Before long, American shells screamed in. Counterbattery fire, they called it. That was what she got for being an artilleryman’s wife. Ex-wife. Almost ex-wife. She shook her head in sour disbelief. She’d thought Fletch wasn’t the lover she deserved. Maybe he wasn’t. But a million years of Fletch would have been paradise next to what she’d gone through the past few weeks.

A white woman poked her head into the room. Beulah stayed-was stuck in-the room next door.

“Come on,” she said. “We might as well get something to eat.”

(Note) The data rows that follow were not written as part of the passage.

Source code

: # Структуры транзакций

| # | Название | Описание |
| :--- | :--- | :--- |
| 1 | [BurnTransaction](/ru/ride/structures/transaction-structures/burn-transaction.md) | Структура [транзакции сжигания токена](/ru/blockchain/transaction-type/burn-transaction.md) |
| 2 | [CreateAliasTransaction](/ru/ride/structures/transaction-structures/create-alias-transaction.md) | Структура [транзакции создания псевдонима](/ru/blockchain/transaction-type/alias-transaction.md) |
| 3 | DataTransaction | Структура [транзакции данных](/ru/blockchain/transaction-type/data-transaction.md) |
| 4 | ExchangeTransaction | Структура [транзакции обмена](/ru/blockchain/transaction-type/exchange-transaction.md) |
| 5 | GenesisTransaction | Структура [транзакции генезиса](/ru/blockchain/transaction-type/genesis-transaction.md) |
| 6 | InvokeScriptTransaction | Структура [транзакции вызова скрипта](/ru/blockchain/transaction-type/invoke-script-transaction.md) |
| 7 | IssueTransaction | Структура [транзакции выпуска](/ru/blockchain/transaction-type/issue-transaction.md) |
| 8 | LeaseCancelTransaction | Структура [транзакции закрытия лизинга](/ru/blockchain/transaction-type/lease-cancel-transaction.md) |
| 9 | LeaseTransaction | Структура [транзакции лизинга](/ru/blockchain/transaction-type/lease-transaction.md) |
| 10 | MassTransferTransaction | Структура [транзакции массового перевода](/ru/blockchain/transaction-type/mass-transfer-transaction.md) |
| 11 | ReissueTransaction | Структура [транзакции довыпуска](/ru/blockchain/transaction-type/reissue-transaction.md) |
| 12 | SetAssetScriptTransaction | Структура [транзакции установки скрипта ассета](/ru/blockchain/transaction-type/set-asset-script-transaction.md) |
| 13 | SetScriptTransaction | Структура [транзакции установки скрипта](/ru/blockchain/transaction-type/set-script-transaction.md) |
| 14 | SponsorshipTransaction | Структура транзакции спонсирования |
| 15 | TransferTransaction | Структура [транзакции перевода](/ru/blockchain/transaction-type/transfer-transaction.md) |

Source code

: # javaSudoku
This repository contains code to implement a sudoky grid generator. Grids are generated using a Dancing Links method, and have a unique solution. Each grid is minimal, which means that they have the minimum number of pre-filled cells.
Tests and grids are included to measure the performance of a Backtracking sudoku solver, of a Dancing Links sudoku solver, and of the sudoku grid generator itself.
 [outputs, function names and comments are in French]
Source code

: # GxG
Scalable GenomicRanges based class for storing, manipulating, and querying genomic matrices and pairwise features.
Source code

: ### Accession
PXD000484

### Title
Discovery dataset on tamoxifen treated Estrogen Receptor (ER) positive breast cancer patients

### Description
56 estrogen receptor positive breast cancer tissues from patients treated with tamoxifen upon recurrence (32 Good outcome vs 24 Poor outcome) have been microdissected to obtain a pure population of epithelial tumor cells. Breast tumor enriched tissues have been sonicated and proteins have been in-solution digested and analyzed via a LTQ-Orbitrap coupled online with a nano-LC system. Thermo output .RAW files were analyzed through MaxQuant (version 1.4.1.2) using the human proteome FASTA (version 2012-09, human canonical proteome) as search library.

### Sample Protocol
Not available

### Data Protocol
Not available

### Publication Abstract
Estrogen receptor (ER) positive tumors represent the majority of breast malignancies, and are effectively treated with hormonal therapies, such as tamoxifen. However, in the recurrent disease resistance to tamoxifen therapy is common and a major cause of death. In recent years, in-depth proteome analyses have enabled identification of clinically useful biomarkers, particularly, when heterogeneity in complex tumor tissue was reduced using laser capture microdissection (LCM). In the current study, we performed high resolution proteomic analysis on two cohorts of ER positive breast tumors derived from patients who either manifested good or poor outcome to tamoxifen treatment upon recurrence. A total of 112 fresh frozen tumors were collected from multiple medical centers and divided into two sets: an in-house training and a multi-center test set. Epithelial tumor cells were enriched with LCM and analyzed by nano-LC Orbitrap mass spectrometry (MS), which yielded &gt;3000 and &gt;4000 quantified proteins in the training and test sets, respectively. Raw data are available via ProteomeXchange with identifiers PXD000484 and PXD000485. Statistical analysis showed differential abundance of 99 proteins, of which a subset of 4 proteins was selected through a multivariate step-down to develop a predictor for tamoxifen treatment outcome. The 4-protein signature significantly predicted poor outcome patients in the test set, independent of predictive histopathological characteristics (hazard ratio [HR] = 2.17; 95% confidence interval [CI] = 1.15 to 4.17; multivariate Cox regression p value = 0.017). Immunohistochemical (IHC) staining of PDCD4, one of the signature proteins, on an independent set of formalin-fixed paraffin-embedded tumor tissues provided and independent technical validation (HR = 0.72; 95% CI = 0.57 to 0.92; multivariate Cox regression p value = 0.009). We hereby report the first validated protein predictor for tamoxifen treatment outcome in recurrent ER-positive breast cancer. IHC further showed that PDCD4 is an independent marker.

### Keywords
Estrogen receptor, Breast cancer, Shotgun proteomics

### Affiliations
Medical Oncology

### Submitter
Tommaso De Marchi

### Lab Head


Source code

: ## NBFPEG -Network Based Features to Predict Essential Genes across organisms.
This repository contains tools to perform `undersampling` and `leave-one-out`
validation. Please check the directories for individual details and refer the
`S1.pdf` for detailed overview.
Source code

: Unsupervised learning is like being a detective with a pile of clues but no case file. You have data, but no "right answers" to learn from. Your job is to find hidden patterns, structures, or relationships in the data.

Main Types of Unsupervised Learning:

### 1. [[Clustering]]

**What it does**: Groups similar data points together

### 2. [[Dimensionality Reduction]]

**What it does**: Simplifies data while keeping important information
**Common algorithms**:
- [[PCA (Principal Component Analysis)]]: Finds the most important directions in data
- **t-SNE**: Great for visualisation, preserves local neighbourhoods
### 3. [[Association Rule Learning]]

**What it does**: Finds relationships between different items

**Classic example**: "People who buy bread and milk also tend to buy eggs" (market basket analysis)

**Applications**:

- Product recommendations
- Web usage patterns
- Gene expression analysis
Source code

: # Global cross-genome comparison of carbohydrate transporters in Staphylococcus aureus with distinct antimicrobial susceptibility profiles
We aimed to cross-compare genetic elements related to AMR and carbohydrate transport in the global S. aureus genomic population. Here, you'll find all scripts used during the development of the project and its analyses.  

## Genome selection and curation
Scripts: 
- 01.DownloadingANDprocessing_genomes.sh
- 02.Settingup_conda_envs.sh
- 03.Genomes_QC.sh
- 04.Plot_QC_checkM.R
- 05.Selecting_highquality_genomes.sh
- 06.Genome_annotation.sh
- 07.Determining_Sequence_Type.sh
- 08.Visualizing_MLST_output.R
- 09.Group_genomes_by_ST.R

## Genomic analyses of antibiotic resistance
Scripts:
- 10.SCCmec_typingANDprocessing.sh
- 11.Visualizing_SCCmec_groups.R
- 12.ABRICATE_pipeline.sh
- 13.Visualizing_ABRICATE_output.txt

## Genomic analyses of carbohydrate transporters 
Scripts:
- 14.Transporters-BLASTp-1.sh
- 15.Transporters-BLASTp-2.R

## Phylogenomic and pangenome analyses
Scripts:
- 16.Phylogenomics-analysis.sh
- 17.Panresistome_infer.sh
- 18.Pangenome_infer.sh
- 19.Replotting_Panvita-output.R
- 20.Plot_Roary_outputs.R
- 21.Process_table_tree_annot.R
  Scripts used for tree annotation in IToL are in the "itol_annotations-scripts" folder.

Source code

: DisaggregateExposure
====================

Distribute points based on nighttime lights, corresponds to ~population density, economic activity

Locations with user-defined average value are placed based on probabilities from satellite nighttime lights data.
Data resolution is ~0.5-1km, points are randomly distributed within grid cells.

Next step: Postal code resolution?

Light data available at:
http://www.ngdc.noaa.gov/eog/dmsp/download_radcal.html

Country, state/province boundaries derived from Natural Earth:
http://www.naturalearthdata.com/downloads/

“Okay.” Jane made herself climb to her feet. More shells burst within a few hundred yards of the apartment building-turned-brothel. “I wish a couple of those would land on this place and blow it straight to hell.” Even though she knew wishing was useless, she couldn’t stop. What else did she have left?

Beulah only shrugged. She was broad-shouldered and stolid and, Jane suspected, not very bright. If anything, that helped her here; not thinking was an asset. “Gotta keep going,” she said. “What else can we do?”

Hang ourselves. But Jane didn’t say it. She’d been taught as a girl that saying something made you more likely to do it. She wasn’t sure she believed that any more, not after a couple of psychology classes, but any English major would have said words had power. If they didn’t, why pay attention to them in the first place?